So here i am. alone on thanksgiving again deciding between pizza or chinese takeout.
This month has been a most harrowing one. Due to the carelessness of my building's postman, i had to mail back my disability check (I forget what SSI stands for plus I am feeling much too lazy to go check) because it was ruined by his carelessness. Also throw in the fact that i will NOT be retroactively paid since August.
I've had some lapses due to my abilify & wellbutrin and vyvanse failing. I swear I'm going to need at least 1500mg by the end of this year.

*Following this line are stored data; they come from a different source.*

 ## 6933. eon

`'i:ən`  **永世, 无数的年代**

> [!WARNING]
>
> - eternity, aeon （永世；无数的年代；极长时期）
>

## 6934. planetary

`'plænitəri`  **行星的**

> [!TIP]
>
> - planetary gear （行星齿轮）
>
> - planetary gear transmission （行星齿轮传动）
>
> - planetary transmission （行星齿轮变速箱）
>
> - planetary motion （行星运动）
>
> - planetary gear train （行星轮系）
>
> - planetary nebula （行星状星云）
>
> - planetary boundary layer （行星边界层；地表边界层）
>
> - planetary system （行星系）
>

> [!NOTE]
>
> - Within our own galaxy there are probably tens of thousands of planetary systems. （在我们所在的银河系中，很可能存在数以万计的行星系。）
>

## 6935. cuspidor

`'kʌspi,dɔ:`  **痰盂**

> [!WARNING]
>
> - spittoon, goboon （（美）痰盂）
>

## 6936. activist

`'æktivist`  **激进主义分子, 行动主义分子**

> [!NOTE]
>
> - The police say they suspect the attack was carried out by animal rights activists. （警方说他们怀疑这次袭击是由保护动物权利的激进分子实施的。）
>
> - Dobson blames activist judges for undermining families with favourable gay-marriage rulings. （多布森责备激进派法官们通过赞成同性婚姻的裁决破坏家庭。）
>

I was given a gamestop gift card and with it I purchased an Xbox 360 and several games. The drawback is that the games are so emotionally overwhelming, my ADHD (or the Buzz as I can call it)gets pissed. There's just too much to space to go all over and explore. they're too big for me and it frustrates me to no end. What's especially frustrating is that a vampire hunting game I got isn't recognized by the system. Let's hope I can get an exchange on that. Maybe i'll sell the system.
I've reached out to the Detroit-ex and much to my surprise she's responded and was well aware that I was not in control of my faculties when we split (hence my purging of over 100 people from FB, the nasty flame war I got into with someone from college when she got pissed I could callously delete people so quickly, and various other bipolar related incidents). i won't lie. i missed her greatly.
And I'm spent. I didn't do much today. I played a little bit of xbox, I went to Duane Reade to get some toiletries and a bag of chips.
What am I going to do for Thanksgiving? Have Chinese food. My mom doesn't celebrate it so she's visiting a friend in the hospital. She doesn't celebrate it anymore ever since my dad died on the 25th 6 years ago.
I hate my life. I hate how I'm struggling in finding meaningful work. I hate this diabetes. I'm still struggling in trying to learn how to control it. i hate my fucking life.